__WHAT TO DO__:
In the records below, which lines include "documentclass"? Copy them.

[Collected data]
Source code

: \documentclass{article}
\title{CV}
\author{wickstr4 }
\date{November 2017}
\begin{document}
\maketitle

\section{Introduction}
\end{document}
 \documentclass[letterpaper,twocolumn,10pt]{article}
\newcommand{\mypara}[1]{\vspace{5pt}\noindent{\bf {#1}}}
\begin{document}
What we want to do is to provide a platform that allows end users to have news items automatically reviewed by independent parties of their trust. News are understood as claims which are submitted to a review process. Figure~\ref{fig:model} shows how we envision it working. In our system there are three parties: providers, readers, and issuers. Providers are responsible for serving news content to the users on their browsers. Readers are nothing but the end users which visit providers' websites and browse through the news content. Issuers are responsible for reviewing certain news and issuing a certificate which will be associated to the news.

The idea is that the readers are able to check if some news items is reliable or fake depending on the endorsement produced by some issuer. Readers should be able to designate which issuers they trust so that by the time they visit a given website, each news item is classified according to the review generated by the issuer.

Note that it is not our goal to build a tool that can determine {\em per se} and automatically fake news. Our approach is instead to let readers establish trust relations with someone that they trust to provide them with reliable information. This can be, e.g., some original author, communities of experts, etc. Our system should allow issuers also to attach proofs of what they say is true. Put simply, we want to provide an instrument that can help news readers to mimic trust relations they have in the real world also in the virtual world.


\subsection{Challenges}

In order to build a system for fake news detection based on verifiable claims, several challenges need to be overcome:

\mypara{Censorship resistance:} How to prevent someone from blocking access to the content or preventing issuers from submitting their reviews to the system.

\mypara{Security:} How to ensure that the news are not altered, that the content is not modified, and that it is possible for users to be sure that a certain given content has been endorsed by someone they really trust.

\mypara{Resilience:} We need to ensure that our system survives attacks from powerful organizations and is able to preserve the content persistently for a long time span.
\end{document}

__WRITTEN ANSWER__:
: \documentclass{article}
 \documentclass[letterpaper,twocolumn,10pt]{article}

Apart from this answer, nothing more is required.